Kaçmak istediği şeyin aslında İstanbul değil, kendisinin de ciddi bir ortağı olduğu “geç kapitalizm” olduğunu kavrayamayan Tahsin, yine bir kadın yüzünden, hayatını allak bullak edecek bir İstanbul’dan kaçış macerasına soyunur

Son Çıkış

Aslı Daldal - Sinema Yazarı-Akademisyen

Geçen yıllarda Kusursuzlar’la tanıdığımız ezber bozma potansiyeli yüksek Ramin Matin’in metropoldeki sıkışmış beyaz yakalıların hikayesine odaklandığı Son Çıkış filmi pekçok açıdan dikkat çekici. Bir inşaat şirketinde çalışan ve bugün pekçoğumuzun şikayetçi olduğu kentsel dönüşüm ve toplu konut benzeri projeleri kotaran Tahsin (Deniz Celiloğlu), işine, hayatına yabancılaşmış tipik bir beyaz yakalı İstanbulludur. Filmin başından itibaren hepimize tanıdık gelebilecek trafik görüntüleri, inşaat manzaraları, stres ve koşuşturmaca sahneleri, fazla da bir alegorik anlatıma başvurulmadan, dosdoğru karşımıza çıkar.

Açık açık bunalan ve buralardan kaçmak isteyen Tahsin kız arkadaşlarıyla takıldığı bir bar gecesinde, “arayan bulur” şiarına uygun şekilde eski bir tanıdığı olan Siren’le karşılaşır. Son zamanlarda çok moda olan “İstanbul’dan doğaya kaçma” trendine uymuş ama bu pek de kolay olmayan her şeyi geride bırakma vartasını hasarsız atlatmış Siren, daha ilk başlardan pek de gerçekçi olmadığı belli olan bir “ütopya” portresi çizer Tahsin’e. Muğla’da organik tarım yapan bir komüne katılan Siren hayatından öylesine memnundur ve işleri öylesine iyi gitmiştir ki, fazla gelmeye başlayan organik ürünleri İstanbul’a pazarlamaya bile başlamıştır. Kaçmak istediği şeyin aslında İstanbul değil, kendisinin de ciddi bir ortağı olduğu “geç kapitalizm” olduğunu kavrayamayan Tahsin, yine bir kadın yüzünden, hayatını allak bullak edecek bir İstanbul’dan kaçış macerasına soyunur.

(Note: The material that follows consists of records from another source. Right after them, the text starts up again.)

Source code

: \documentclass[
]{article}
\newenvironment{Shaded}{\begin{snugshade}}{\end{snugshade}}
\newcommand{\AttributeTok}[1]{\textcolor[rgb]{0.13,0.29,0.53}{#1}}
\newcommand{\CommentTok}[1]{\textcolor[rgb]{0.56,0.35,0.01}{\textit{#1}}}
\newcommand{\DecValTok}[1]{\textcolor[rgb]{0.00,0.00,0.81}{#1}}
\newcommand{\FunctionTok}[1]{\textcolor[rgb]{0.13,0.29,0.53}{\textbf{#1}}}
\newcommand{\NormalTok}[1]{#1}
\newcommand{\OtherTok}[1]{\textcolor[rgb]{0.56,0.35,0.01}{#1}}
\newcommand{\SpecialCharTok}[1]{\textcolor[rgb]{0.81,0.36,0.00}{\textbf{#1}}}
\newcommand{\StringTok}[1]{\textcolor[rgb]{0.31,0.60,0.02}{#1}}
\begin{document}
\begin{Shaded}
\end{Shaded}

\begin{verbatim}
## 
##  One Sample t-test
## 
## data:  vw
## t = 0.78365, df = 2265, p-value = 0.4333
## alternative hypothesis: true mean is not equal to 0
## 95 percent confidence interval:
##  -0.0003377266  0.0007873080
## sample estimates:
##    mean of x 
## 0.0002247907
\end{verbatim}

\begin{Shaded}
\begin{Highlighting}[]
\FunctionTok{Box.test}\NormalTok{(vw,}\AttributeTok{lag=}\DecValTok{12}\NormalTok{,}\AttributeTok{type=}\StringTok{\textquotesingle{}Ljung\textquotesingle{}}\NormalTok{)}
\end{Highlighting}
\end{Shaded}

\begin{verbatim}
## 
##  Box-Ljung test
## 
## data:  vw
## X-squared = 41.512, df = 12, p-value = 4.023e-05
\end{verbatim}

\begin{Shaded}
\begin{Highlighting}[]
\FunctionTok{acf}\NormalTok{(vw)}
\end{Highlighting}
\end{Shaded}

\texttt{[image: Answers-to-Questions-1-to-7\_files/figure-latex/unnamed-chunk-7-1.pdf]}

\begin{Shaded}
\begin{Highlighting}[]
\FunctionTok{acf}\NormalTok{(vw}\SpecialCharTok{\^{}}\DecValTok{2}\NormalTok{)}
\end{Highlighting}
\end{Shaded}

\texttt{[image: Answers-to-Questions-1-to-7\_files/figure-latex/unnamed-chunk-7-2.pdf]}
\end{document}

Filmin devamı neredeyse bir “kara komediye” çalan, aksilikler, şanssızlıklar ve kötülükler yumağı olarak gelişir. Ters gidebilecek olan her şeyin ters gittiği ve kaderin de hiç destek çıkmadığı Tahsin işinden aniden istifa edince, iç güveysi olarak kabul edildiğini anladığımız aile şirketine kredi kartını, telefonunu ve arabasını da iade etmek zorunda kalır. Kredi kartsız, arabasız ve telefonsuz kalan bir bireyin, günümüzün yükselen trendi kişisel gelişim kitaplarındaki “evrene güven”, “evren seni yalnız bırakmaz” söylemleriyle adeta dalga geçer bir şekilde, nasıl perişan olacağını betimleyen film “kara-komik” pekçok detayla dolup taşar. Tahsin, bir kabusu andıran “havaalanına ulaşma” çabasında girdiği kahvede tanıştığı mahallelilerin dayanışmasına sığınır. Ancak kahramanımızın inşaat şirketi çalışanı olduğunu bilmeden sinkaflı küfürler eşliğinde arabalarına alan iki bıçkın serseri, bir süre sonra Tahsin’in gerçekte kim olduğunu anlar. Yine son derece benmerkezci bir kendini kurtarma çabasıyla yardım ettiği yaşlı nine, şehvet düşkünü punk bir teyze çıkar.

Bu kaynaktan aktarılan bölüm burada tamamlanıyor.